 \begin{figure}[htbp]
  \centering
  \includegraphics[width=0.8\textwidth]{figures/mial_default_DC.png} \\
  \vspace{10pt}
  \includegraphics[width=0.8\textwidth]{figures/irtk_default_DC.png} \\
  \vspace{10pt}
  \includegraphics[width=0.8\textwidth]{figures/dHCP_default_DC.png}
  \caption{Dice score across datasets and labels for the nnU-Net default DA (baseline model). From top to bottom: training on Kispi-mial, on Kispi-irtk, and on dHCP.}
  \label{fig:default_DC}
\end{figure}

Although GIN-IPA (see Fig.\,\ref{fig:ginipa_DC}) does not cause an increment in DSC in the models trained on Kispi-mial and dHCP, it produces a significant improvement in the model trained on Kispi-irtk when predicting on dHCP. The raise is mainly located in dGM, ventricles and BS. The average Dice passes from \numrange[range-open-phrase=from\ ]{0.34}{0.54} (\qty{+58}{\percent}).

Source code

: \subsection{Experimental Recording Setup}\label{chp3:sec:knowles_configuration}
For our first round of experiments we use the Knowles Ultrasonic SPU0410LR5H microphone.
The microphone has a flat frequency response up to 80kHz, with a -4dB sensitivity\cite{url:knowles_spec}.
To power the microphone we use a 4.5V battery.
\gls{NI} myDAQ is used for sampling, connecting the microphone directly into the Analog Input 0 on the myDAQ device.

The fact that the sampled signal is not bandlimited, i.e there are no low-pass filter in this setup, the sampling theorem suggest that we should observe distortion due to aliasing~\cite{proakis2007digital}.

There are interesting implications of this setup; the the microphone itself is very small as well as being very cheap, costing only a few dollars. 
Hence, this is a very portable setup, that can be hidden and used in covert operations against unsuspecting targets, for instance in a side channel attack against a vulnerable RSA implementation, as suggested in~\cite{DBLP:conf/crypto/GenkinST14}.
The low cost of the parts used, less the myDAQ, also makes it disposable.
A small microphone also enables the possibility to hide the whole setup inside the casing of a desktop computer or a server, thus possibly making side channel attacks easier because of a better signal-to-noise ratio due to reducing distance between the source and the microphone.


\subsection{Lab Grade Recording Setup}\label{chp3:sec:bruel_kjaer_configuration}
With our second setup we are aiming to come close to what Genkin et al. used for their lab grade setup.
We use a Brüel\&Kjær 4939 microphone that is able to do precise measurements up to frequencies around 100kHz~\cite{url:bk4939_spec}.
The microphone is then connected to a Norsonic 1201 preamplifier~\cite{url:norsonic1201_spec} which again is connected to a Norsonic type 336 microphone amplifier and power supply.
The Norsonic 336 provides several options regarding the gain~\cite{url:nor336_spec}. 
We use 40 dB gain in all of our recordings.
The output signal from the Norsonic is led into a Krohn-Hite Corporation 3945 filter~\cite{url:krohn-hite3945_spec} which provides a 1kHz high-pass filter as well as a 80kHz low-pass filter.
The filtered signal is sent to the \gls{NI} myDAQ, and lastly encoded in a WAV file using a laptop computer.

★ ★ ★ ★ ★ ★ ★

Write out, word for word, every line from the one containing "The output signal" through the last line of the records above.

The output signal from the Norsonic is led into a Krohn-Hite Corporation 3945 filter~\cite{url:krohn-hite3945_spec} which provides a 1kHz high-pass filter as well as a 80kHz low-pass filter.
The filtered signal is sent to the \gls{NI} myDAQ, and lastly encoded in a WAV file using a laptop computer.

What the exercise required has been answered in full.